In pursuit of its mission, JetBlue has also sought the services of the former Southwest employees. These employees have the required expertise and are very resourceful; to the success of JetBlue. In addition, steadiness of stock prices for JetBlue airlines is a key internal strength of the financial nature. This strength enables profitable stock trading which boost the financial capacity of the company.
Some of the internal weaknesses ailing JetBlue Company arise from its strategic maneuvers geared at luring customers and maintaining their loyalty. Low fares which are offered results in less money made. This in turn causes the company to pay its employees lesser amounts compared to other airlines (Weiss and Friesen 6). Low operating expenses of the company means reduced services to its customers contrary to what is offered by other airlines. The low cost operations have proved to be unsustainable as they undo to the company’s goal of offering high quality services (Carter, DiSciullo and Kalmans 4). The low cost of operations is therefore closely linked to another weakness, that is, the high ultimate cost of the direct T.V and internet offered to customers. The escalating costs from these services which define the high quality offered by the airline will eventually lead to financial stress.
The timing of entry to the market poses serious internal weaknesses to JetBlue. These weaknesses are: being still new to the industry, lack of diversification of tests, and lateness of expansion into the market. These three factors make the company to still be engulfed in uncertainty of ever succeeding in the long-term. The prospects of diversifying tests and expanding into larger markets are unlikely given the complexity of the company’s ability to merge with established airlines due to pricing differences.

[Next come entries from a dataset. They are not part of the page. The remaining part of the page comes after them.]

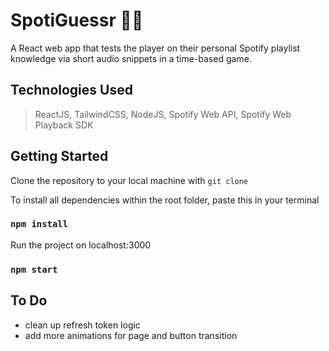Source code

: # SpotiGuessr 🎵🤔

A React web app that tests the player on their personal Spotify playlist knowledge via short audio snippets in a time-based game.

## Technologies Used
> ReactJS, TailwindCSS, NodeJS, Spotify Web API, Spotify Web Playback SDK

## Getting Started

Clone the repository to your local machine with `git clone`

To install all dependencies within the root folder, paste this in your terminal
### `npm install`

Run the project on localhost:3000
### `npm start`

## To Do
- clean up refresh token logic
- add more animations for page and button transition

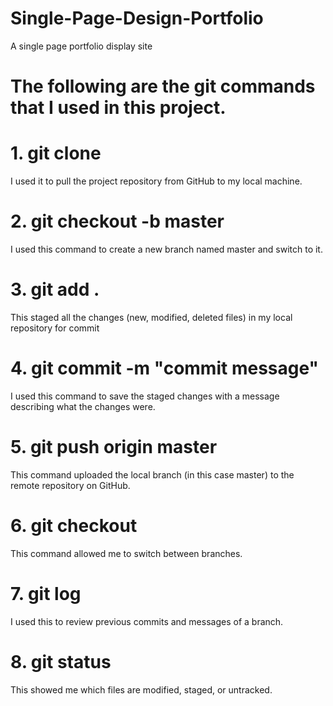 # Single-Page-Design-Portfolio
A single page portfolio display site 


# The following are the git commands that I used in this project.

# 1. git clone <repository url>
I used it to pull the project repository from GitHub to my local machine.


# 2. git checkout -b master
I used this command to create a new branch named master and switch to it. 


# 3. git add .
This staged all the changes (new, modified, deleted files) in my local repository for commit


# 4. git commit -m "commit message"
I used this command to save the staged changes with a message describing what the changes were.


# 5. git push origin master
This command uploaded the local branch (in this case master) to the remote repository on GitHub.


# 6. git checkout <branch-name>
This command allowed me to switch between branches.


# 7. git log
I used this to review previous commits and messages of a branch.


# 8. git status
This showed me which files are modified, staged, or untracked.



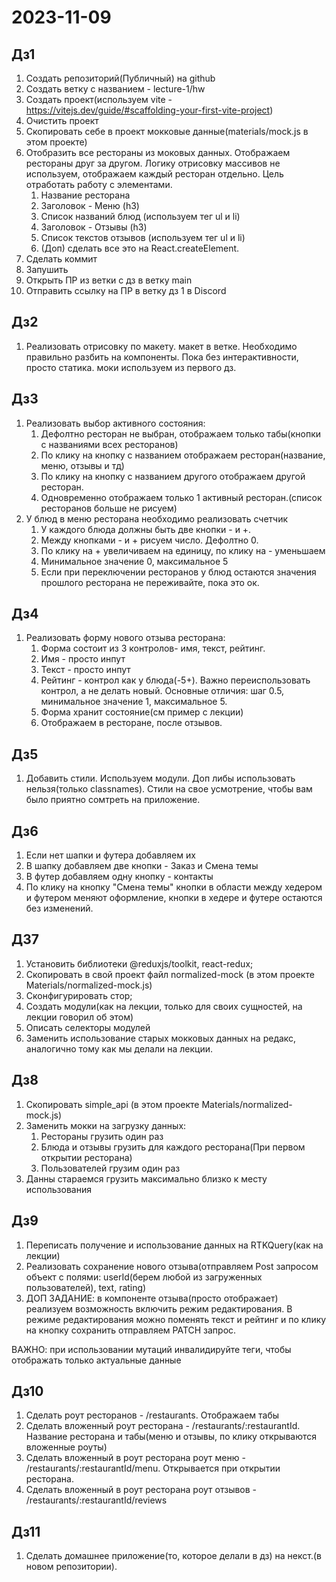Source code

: # 2023-11-09

## Дз1

1. Создать репозиторий(Публичный) на github
2. Создать ветку с названием - lecture-1/hw
3. Создать проект(используем vite - https://vitejs.dev/guide/#scaffolding-your-first-vite-project)
4. Очистить проект
5. Скопировать себе в проект мокковые данные(materials/mock.js в этом проекте)
6. Отобразить все рестораны из моковых данных. Отображаем рестораны друг за другом. Логику отрисовку массивов не используем, отображаем каждый ресторан отдельно. Цель отработать работу с элементами.
   1. Название ресторана
   2. Заголовок - Меню (h3)
   3. Список названий блюд (используем тег ul и li)
   4. Заголовок - Отзывы (h3)
   5. Список текстов отзывов (используем тег ul и li)
   6. (Доп) сделать все это на React.createElement.
7. Сделать коммит
8. Запушить
9. Открыть ПР из ветки с дз в ветку main
10. Отправить ссылку на ПР в ветку дз 1 в Discord

## Дз2

1. Реализовать отрисовку по макету. макет в ветке. Необходимо правильно разбить на компоненты. Пока без интерактивности, просто статика. моки используем из первого дз.

## Дз3

1. Реализовать выбор активного состояния:
   1. Дефолтно ресторан не выбран, отображаем только табы(кнопки с названиями всех ресторанов)
   2. По клику на кнопку с названием отображаем ресторан(название, меню, отзывы и тд)
   3. По клику на кнопку с названием другого отображаем другой ресторан.
   4. Одновременно отображаем только 1 активный ресторан.(список ресторанов больше не рисуем)
2. У блюд в меню ресторана необходимо реализовать счетчик
   1. У каждого блюда должны быть две кнопки - и +.
   2. Между кнопками - и + рисуем число. Дефолтно 0.
   3. По клику на + увеличиваем на единицу, по клику на - уменьшаем
   4. Минимальное значение 0, максимальное 5
   5. Если при переключении ресторанов у блюд остаются значения прошлого ресторана не переживайте, пока это ок.

## Дз4

1. Реализовать форму нового отзыва ресторана:
   1. Форма состоит из 3 контролов- имя, текст, рейтинг.
   2. Имя - просто инпут
   3. Текст - просто инпут
   4. Рейтинг - контрол как у блюда(-5+). Важно переиспользовать контрол, а не делать новый. Основные отличия: шаг 0.5, минимальное значение 1, максимальное 5.
   5. Форма хранит состояние(см пример с лекции)
   6. Отображаем в ресторане, после отзывов.

## Дз5

1. Добавить стили. Используем модули. Доп либы использовать нельзя(только classnames). Стили на свое усмотрение, чтобы вам было приятно сомтреть на приложение.

## Дз6

1. Если нет шапки и футера добавляем их
2. В шапку добавляем две кнопки - Заказ и Смена темы
3. В футер добавляем одну кнопку - контакты
4. По клику на кнопку "Смена темы" кнопки в области между хедером и футером меняют оформление, кнопки в хедере и футере остаются без изменений.

## ДЗ7

1. Установить библиотеки @reduxjs/toolkit, react-redux;
2. Скопировать в свой проект файл normalized-mock (в этом проекте Materials/normalized-mock.js)
3. Сконфигурировать стор;
4. Создать модули(как на лекции, только для своих сущностей, на лекции говорил об этом)
5. Описать селекторы модулей
6. Заменить использование старых мокковых данных на редакс, аналогично тому как мы делали на лекции.

## Дз8

1. Скопировать simple_api (в этом проекте Materials/normalized-mock.js)
2. Заменить мокки на загрузку данных:
   1. Рестораны грузить один раз
   2. Блюда и отзывы грузить для каждого ресторана(При первом открытии ресторана)
   3. Пользователей грузим один раз
3. Данны стараемся грузить максимально близко к месту использования

## Дз9

1. Переписать получение и использование данных на RTKQuery(как на лекции)
2. Реализовать сохранение нового отзыва(отправляем Post запросом объект с полями: userId(берем любой из загруженных пользователей), text, rating)
3. ДОП ЗАДАНИЕ: в компоненте отзыва(просто отображает) реализуем возможность включить режим редактирования. В режиме редактирования можно поменять текст и рейтинг и по клику на кнопку сохранить отправляем PATCH запрос.

ВАЖНО: при использовании мутаций инвалидируйте теги, чтобы отображать только актуальные данные

## Дз10

1. Сделать роут ресторанов - /restaurants. Отображаем табы
2. Сделать вложенный роут ресторана - /restaurants/:restaurantId. Название ресторана и табы(меню и отзывы, по клику открываются вложенные роуты)
3. Сделать вложенный в роут ресторана роут меню - /restaurants/:restaurantId/menu. Открывается при открытии ресторана.
4. Сделать вложенный в роут ресторана роут отзывов - /restaurants/:restaurantId/reviews

## Дз11

1. Сделать домашнее приложение(то, которое делали в дз) на некст.(в новом репозитории).
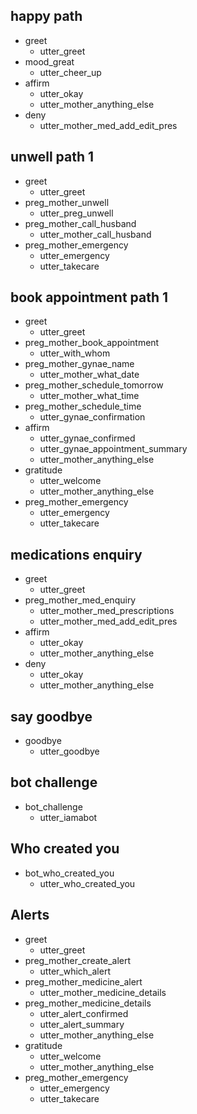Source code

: ## happy path
* greet
  - utter_greet
* mood_great
  - utter_cheer_up
* affirm
  - utter_okay
  - utter_mother_anything_else
* deny
  - utter_mother_med_add_edit_pres

## unwell path 1
* greet
  - utter_greet
* preg_mother_unwell
  - utter_preg_unwell
* preg_mother_call_husband
   - utter_mother_call_husband
* preg_mother_emergency
    - utter_emergency
    - utter_takecare

## book appointment path 1
* greet
  - utter_greet
* preg_mother_book_appointment
  - utter_with_whom
* preg_mother_gynae_name
  - utter_mother_what_date
* preg_mother_schedule_tomorrow
   - utter_mother_what_time
* preg_mother_schedule_time
   - utter_gynae_confirmation
* affirm
   - utter_gynae_confirmed
   - utter_gynae_appointment_summary
   - utter_mother_anything_else
* gratitude
   - utter_welcome
   - utter_mother_anything_else
* preg_mother_emergency
    - utter_emergency
    - utter_takecare

## medications enquiry
* greet
  - utter_greet
* preg_mother_med_enquiry
  - utter_mother_med_prescriptions
  - utter_mother_med_add_edit_pres
* affirm
  - utter_okay
  - utter_mother_anything_else
* deny
  - utter_okay
  - utter_mother_anything_else

## say goodbye
* goodbye
  - utter_goodbye

## bot challenge
* bot_challenge
  - utter_iamabot

## Who created you
* bot_who_created_you
  - utter_who_created_you

## Alerts
* greet
  - utter_greet
* preg_mother_create_alert
  - utter_which_alert
* preg_mother_medicine_alert
  - utter_mother_medicine_details
* preg_mother_medicine_details
   - utter_alert_confirmed
   - utter_alert_summary
   - utter_mother_anything_else
* gratitude
   - utter_welcome
   - utter_mother_anything_else
* preg_mother_emergency
    - utter_emergency
    - utter_takecare
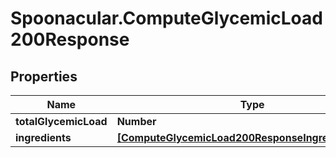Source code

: # Spoonacular.ComputeGlycemicLoad200Response

## Properties

Name | Type | Description | Notes
------------ | ------------- | ------------- | -------------
**totalGlycemicLoad** | **Number** |  | 
**ingredients** | [**[ComputeGlycemicLoad200ResponseIngredientsInner]**](ComputeGlycemicLoad200ResponseIngredientsInner.md) |  | 


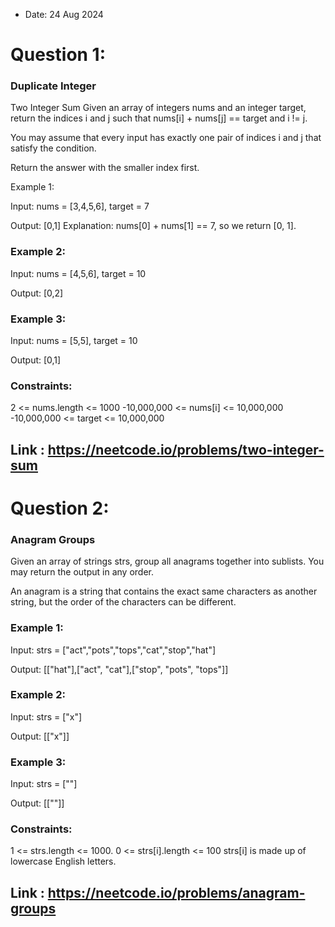 - Date: 24 Aug 2024
# Question 1: 
### Duplicate Integer
Two Integer Sum
Given an array of integers nums and an integer target, return the indices i and j such that nums[i] + nums[j] == target and i != j.

You may assume that every input has exactly one pair of indices i and j that satisfy the condition.

Return the answer with the smaller index first.

Example 1:

Input: 
nums = [3,4,5,6], target = 7

Output: [0,1]
Explanation: nums[0] + nums[1] == 7, so we return [0, 1].

### Example 2:

Input: nums = [4,5,6], target = 10

Output: [0,2]
### Example 3:

Input: nums = [5,5], target = 10

Output: [0,1]
### Constraints:

2 <= nums.length <= 1000
-10,000,000 <= nums[i] <= 10,000,000
-10,000,000 <= target <= 10,000,000
 

## Link : https://neetcode.io/problems/two-integer-sum

# Question 2: 
### Anagram Groups

Given an array of strings strs, group all anagrams together into sublists. You may return the output in any order.

An anagram is a string that contains the exact same characters as another string, but the order of the characters can be different.

### Example 1:

Input: strs = ["act","pots","tops","cat","stop","hat"]

Output: [["hat"],["act", "cat"],["stop", "pots", "tops"]]
### Example 2:

Input: strs = ["x"]

Output: [["x"]]
### Example 3:

Input: strs = [""]

Output: [[""]]
### Constraints:

1 <= strs.length <= 1000.
0 <= strs[i].length <= 100
strs[i] is made up of lowercase English letters.




## Link : https://neetcode.io/problems/anagram-groups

Two operational internal weaknesses the company faces are lack of forecast management and higher average airborne time. JetBlue lacks forecast management since there is no appropriate management judgment on the choice of using a single kind of airplane. If the Airbus models the company exclusively relies on are to be diagnosed with any type of operational imperfections, the company would close operations. The higher airborne time without stop-over, which is a cost cutting measure (Carter, DiSciullo and Kalmans 5), is quite tedious for travelers. This internal weakness makes the company lose customers who would prefer to disembark for some time during long-distance journeys.